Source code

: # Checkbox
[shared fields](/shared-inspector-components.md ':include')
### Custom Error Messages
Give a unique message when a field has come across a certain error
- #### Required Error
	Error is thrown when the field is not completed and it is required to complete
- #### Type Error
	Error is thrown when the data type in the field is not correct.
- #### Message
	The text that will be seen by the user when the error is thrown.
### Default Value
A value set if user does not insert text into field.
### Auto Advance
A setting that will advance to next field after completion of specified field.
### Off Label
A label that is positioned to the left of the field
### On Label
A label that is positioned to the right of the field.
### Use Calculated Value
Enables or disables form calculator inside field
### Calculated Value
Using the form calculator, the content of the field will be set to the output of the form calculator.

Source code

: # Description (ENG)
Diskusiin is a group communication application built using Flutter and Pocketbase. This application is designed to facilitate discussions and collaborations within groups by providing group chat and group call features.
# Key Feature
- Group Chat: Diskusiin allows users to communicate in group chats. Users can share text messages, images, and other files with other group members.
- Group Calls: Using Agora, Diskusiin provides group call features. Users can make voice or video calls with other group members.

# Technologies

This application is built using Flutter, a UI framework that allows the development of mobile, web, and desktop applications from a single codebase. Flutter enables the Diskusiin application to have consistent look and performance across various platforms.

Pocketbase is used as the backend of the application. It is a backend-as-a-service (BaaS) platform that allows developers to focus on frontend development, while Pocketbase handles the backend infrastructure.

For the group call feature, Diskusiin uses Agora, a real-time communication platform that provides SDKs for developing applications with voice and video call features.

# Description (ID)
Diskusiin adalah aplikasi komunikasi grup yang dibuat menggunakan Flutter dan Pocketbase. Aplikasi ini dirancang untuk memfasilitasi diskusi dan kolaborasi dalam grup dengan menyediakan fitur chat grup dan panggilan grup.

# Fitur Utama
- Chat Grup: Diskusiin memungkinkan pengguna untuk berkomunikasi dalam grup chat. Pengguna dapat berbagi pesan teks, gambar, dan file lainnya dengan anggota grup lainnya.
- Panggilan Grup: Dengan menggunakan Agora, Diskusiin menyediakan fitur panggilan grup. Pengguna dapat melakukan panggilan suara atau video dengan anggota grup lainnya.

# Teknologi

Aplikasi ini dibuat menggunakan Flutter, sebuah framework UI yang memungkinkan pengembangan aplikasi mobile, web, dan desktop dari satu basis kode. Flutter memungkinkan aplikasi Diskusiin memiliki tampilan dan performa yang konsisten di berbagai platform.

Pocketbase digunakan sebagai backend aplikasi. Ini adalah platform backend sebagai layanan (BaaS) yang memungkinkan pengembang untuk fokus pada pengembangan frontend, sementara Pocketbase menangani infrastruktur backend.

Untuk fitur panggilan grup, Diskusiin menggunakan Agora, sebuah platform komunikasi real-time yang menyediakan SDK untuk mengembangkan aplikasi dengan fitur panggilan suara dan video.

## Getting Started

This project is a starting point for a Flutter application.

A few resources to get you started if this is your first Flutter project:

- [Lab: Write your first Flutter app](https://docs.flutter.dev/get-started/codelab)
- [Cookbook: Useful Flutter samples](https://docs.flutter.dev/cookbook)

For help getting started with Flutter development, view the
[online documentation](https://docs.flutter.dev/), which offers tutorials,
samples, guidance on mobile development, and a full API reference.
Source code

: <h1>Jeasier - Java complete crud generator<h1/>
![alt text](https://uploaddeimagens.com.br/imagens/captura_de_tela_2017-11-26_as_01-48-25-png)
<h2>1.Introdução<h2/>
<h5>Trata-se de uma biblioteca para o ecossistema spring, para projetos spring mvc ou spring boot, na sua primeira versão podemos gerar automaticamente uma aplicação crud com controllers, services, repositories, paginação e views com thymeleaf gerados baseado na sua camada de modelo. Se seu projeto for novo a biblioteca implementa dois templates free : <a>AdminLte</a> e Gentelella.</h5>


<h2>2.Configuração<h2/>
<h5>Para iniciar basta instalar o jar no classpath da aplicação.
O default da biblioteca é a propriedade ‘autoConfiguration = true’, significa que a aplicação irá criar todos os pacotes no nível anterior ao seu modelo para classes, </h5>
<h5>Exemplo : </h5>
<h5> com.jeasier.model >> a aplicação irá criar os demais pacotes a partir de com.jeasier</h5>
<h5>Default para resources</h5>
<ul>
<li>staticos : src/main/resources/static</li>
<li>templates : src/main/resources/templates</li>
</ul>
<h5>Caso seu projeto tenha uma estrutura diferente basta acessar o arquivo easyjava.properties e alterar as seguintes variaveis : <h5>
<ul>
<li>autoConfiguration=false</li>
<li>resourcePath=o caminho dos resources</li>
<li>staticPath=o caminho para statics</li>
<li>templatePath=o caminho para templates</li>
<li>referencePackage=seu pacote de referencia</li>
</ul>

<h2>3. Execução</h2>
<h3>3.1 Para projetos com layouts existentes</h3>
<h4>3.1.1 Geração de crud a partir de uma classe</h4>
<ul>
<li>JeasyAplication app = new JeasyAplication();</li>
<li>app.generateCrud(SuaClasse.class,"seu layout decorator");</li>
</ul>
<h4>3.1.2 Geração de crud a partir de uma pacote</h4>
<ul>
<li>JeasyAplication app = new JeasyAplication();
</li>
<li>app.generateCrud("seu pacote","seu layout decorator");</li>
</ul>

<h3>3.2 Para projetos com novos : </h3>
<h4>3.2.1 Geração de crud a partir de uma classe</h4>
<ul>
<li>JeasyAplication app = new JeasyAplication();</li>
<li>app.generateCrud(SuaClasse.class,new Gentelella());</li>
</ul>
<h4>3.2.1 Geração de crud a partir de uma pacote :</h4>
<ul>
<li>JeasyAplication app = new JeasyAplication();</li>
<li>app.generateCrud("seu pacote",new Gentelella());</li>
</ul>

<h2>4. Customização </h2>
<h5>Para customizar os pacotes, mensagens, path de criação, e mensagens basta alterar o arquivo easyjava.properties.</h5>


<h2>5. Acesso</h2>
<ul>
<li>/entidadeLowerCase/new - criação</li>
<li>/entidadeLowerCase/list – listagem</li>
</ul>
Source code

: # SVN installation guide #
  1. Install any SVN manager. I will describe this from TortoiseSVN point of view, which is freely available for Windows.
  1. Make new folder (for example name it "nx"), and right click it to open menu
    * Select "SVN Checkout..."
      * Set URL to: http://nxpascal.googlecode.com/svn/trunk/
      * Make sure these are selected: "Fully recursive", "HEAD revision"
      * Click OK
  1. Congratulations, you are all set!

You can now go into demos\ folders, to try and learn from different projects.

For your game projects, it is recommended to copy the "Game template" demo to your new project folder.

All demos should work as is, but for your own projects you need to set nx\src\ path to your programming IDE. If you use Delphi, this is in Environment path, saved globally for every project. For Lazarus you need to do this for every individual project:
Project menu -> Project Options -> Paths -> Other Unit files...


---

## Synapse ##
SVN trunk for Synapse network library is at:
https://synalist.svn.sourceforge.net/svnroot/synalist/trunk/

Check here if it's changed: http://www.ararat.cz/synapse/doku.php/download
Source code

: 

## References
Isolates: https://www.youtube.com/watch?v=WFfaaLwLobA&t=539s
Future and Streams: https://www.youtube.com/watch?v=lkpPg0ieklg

------------------------------------------------------------

**Problem description**
Scan the material above for the string "menggunakan". Return each line where it occurs.

**Exercise solution**
Diskusiin adalah aplikasi komunikasi grup yang dibuat menggunakan Flutter dan Pocketbase. Aplikasi ini dirancang untuk memfasilitasi diskusi dan kolaborasi dalam grup dengan menyediakan fitur chat grup dan panggilan grup.
- Panggilan Grup: Dengan menggunakan Agora, Diskusiin menyediakan fitur panggilan grup. Pengguna dapat melakukan panggilan suara atau video dengan anggota grup lainnya.
Aplikasi ini dibuat menggunakan Flutter, sebuah framework UI yang memungkinkan pengembangan aplikasi mobile, web, dan desktop dari satu basis kode. Flutter memungkinkan aplikasi Diskusiin memiliki tampilan dan performa yang konsisten di berbagai platform.
Untuk fitur panggilan grup, Diskusiin menggunakan Agora, sebuah platform komunikasi real-time yang menyediakan SDK untuk mengembangkan aplikasi dengan fitur panggilan suara dan video.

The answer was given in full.